Admittedly, this is supposed to be just the first of a multi-part saga for which Costner is director, co-writer and star. But it somehow doesn’t establish anything exciting for its various unresolved storylines, and doesn’t leave us suspensefully hanging for anything else.

In fact, the ploddingly paced epic ends by suddenly accelerating into a very peculiar preview montage of part two, with Costner speeding around punching people we’ve never seen before – as if someone had accidentally leant on the fast-forward button and we got to watch the whole of the second section in 25 seconds.

It certainly starts at a gallop. The various plot strands in Montana, Wyoming and Kansas entwine around a new white pioneer settlement in the 1860s American west, called Horizon, attracting any number of hardy or naive souls who don’t know or haven’t been told that the Apaches will not surrender this territory without a fight.

Sienna Miller in Horizon: An American Saga – Chapter 1. Photograph: Warner Bros

After a mysterious attempted slaying of a man in a remote shack (the storyline which is subject to the most conspicuously deferred explanation) we witness, on one terrible night, apaches attacking the Horizon settlement and burning it to the ground, killing many, and making a widow of a homesteader’s wife: Frances (Sienna Miller) leaving her children fatherless. It is a genuinely gripping sequence.

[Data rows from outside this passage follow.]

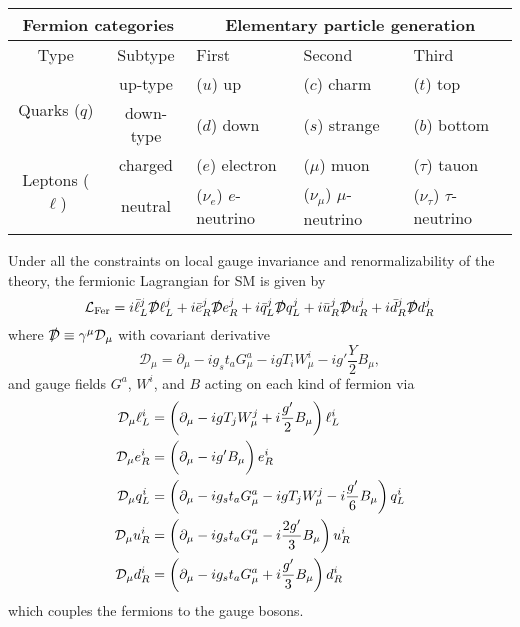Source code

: \begin{center}
	\begin{tabular}{|c||c||l|l|l|}
		\hline \multicolumn{2}{|c||}{ \textbf{Fermion categories} } & \multicolumn{3}{c|}{\textbf{ Elementary particle generation} } \bigstrut\\
		\hline \hline Type & Subtype & First & Second & Third \bigstrut\\
		\hline\hline \multirow{2}{*}{ Quarks ($q$) }  & up-type & ($u$) up & ($c$) charm & ($t$) top  \bigstrut \\
		\cline { 2 - 5 }  & down-type & ($d$) down & ($s$) strange & ($b$) bottom  \bigstrut\\
		\hline\hline \multirow{2}{*}{ Leptons ($\ell$) } & charged & ($e$) electron & ($\mu$) muon & ($\tau$) tauon \bigstrut\\
		\cline { 2 - 5 } & neutral & ($\nu_e$) $e$-neutrino & ($\nu_\mu$) $\mu$-neutrino & ($\nu_\tau$) $\tau$-neutrino \bigstrut\\
		\hline
	\end{tabular}
	\label{tab-generations}
\end{center}

Under all the constraints on local gauge invariance and renormalizability of the theory, the fermionic Lagrangian for SM is given by
\begin{equation}
	\mathcal{L}_{\mathrm{Fer}}
	=i \bar{\ell}_{L}^j \slashed{\mathcal D} \ell_{L}^j
	+i \bar{e}_{R}^j \slashed{\mathcal D} e_{R}^j
	+i{\bar{q}}_{L}^j  \slashed{\mathcal D}  q_{L}^j
	+i{\bar{u}}_{R}^j  \slashed{\mathcal D}  u_{R}^j
	+i{\bar{d}}_{R}^j  \slashed{\mathcal D}  d_{R}^j
\end{equation}
where $\slashed{\mathcal D}\equiv \gamma ^\mu \mathcal D_\mu$ with covariant derivative
\begin{equation}
	\mathcal D_\mu = \partial_\mu -ig_st_ aG^a_\mu -ig T_i W_\mu^i -ig'\frac Y2 B_\mu,
\end{equation}
and gauge fields $G^a$, $W^i$, and $B$ acting on each kind of fermion via
\begin{equation}
\begin{aligned}
	\mathcal D_{ \mu} \ell_L^i &=\fac{\partial_{\mu}-i g T_j W_{\mu}^{j}+i \frac{g^{\prime}}2 B_{\mu}} \ell_L^i \\
	\mathcal D_{ \mu} e_R^i &=\fac{\partial_{\mu} -  i g^{\prime}  B_{\mu}\vph}e_R^i \\
	\mathcal D_{ \mu} q_L^i &=\fac{\partial_{\mu}-i g_{s} t_{a} G_{\mu}^{a}-i g T_j W_{\mu}^{j}-i \frac{g^{\prime}}{6} B_{\mu}} q_L^i \\
	\mathcal D_{ \mu} u_R^i &=\fac{\partial_{\mu} -i g_{s} t_{a} G_{\mu}^{a} - i \frac{2g^{\prime}}3  B_{\mu}}u_R^i \\
	\mathcal D_{ \mu} d_R^i &=\fac{\partial_{\mu} -i g_{s} t_{a} G_{\mu}^{a} + i \frac{g^{\prime}}3  B_{\mu}}d_R^i \\
\end{aligned}
\end{equation}
which couples the fermions to the gauge bosons.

A retaliatory raiding party is organised by vindictive trackers who don’t care if they capture the actual apaches responsible – just any native Americans – to get the bounty cash. They are reluctantly permitted to do by the Unionist soldiers, exasperated by the existence of the Horizon township which is situated in open country almost impossible for them to defend.

They are led by modest, handsome First Lt Trent Gephardt (Sam Worthington) who supposedly experiences a romantic connection with Frances – and Miller has to pivot her character on a dime from the grief and horror of seeing her husband killed, to a state of simpering, skittish flirting with hunky Trent.

Meanwhile, the apaches are deeply divided about how to handle the thread from the settlers; hotheaded young Pionsenay (Owen Crow Shoe) is furious at his father’s lack of direct action.

Another plot strand has a gruelling wagon train led by Matthew Van Weyden (Luke Wilson) having to deal with food and water shortages, the ever-present risk of attack and a couple of lazy entitled Brits who won’t pull their weight.

Sam Worthington in Horizon: An American Saga – Chapter 1 Photograph: Warner Bros

Jena Malone plays a former prostitute, now respectably married, who leaves her small infant in the babysitting care of another sex worker Marigold (Abbey Lee) while she and her husband confront a troublesome pair of brothers over a land deal – the Sykes boys, with whose family she already has a violent beef.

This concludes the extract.